This Amended and Restated Promissory Note amends in full, extends and modifies that certain Promissory Note dated February 28, 2023 (the “Original Note ”), in the original principal amount of One Million Five Hundred Thousand Dollars ($1,500,000) made by CSLM Acquisition Corp. (formerly Consilium Acquisition Corp. I, Ltd., a Cayman Islands exempted company, the “Maker”), in favor of Consilium Acquisition Sponsor I, LLC, a Cayman Islands limited liability company (“Payee”). The debt evidenced herein shall replace and discharge the debt evidenced by the Original Note, plus any accrued and unpaid interest thereon. This Amended and Restated Promissory Note is referred to herein as the ‘Note.”

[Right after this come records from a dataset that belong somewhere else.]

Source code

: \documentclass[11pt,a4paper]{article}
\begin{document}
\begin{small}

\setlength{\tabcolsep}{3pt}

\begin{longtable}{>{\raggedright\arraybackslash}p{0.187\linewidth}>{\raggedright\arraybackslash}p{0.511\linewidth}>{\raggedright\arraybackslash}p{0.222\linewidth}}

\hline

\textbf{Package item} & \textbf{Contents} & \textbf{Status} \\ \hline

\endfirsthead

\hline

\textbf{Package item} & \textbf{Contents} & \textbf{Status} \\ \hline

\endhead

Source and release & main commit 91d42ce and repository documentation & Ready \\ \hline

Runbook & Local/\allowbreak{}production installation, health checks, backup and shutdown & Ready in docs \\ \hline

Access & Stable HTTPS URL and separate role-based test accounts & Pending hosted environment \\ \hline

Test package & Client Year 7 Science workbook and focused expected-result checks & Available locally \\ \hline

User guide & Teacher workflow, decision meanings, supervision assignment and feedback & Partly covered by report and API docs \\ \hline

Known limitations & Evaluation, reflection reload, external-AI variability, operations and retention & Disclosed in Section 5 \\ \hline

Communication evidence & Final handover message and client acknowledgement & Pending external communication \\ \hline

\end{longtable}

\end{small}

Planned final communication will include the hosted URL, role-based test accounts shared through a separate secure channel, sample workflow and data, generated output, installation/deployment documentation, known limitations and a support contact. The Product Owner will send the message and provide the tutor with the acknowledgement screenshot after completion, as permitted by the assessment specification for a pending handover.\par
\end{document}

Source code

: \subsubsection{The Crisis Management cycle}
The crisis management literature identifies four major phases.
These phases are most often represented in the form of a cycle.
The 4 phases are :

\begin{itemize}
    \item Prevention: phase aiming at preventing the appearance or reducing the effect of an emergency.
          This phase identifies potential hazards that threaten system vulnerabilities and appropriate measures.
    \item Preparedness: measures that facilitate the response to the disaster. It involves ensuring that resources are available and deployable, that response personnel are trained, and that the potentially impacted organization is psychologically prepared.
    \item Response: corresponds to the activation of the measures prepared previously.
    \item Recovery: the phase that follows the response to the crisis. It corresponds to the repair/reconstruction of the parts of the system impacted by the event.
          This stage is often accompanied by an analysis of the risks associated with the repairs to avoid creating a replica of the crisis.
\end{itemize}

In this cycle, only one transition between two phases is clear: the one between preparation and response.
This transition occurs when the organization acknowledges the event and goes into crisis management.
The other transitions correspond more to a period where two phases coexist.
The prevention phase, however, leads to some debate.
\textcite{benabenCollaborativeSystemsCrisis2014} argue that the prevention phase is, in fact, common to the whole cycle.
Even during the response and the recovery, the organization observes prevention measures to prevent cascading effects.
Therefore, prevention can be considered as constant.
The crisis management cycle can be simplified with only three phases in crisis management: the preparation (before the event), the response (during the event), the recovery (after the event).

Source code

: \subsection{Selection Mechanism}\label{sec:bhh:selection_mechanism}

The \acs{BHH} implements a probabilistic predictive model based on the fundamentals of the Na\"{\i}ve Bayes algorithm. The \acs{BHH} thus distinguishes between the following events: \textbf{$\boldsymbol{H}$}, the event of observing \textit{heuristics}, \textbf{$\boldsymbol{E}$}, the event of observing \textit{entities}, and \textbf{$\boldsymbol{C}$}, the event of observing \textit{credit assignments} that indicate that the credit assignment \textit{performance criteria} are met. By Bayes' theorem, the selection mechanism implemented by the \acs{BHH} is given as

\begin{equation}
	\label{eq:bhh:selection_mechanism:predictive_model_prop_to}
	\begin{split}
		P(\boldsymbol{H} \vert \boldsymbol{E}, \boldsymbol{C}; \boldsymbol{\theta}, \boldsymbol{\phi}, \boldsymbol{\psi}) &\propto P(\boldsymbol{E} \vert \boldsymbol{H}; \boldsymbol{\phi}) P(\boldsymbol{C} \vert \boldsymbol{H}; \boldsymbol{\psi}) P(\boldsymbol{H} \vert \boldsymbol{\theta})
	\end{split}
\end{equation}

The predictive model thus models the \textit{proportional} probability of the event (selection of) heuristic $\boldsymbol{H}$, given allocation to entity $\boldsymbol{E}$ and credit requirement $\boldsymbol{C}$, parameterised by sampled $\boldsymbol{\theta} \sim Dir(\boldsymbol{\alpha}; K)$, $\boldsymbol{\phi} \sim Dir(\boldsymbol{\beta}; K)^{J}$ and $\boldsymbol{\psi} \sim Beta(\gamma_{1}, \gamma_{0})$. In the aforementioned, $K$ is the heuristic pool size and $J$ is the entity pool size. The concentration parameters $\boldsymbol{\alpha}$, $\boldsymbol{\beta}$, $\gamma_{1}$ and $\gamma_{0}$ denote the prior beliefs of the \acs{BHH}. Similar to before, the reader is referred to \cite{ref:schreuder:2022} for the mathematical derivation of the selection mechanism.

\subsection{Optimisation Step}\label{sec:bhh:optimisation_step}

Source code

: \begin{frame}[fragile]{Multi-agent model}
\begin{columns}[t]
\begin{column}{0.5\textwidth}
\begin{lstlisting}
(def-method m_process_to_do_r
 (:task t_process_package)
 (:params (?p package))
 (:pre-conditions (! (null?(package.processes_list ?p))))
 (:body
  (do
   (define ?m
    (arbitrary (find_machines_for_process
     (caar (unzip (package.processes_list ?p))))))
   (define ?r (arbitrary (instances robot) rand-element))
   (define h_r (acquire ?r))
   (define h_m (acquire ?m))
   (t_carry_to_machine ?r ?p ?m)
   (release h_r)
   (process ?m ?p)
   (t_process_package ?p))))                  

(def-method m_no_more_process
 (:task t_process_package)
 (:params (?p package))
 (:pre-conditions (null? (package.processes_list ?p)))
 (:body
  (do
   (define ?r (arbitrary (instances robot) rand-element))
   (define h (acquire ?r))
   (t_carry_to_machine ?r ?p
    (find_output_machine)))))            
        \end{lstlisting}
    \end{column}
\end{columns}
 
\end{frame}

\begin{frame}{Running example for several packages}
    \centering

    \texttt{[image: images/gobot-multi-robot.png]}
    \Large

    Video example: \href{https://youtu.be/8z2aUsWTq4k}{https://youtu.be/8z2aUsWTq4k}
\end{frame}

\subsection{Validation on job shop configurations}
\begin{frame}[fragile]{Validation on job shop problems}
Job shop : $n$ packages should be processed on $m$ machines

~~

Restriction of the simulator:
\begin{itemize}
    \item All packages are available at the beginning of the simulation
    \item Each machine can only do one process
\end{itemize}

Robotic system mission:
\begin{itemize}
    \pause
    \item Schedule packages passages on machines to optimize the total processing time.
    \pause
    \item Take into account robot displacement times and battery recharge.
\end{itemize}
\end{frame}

WHEREFORE: Maker promises to pay Payee, or order, the principal balance as set forth on Schedule A hereto, together with all accrued and unpaid interest due on such outstanding balance, in cash in lawful money of the United States of America, on the terms and conditions described below; which schedule shall be updated from time to time by the parties hereto to reflect all advances and re-advances of principal outstanding under this Note; provided that at no time shall the aggregate of all advances and re-advances of principal outstanding under this note exceed TWO MILLION DOLLARS ($2,000,000.00) (the “Maximum Amount”). Any advance hereunder shall be made by the Payee upon a request of Maker and shall be set forth on Schedule A. All payments on this Note shall be made by check or wire transfer of immediately available funds or as otherwise determined by Maker to such account as Payee may from time to time designate by written notice in accordance with the provisions of this Note.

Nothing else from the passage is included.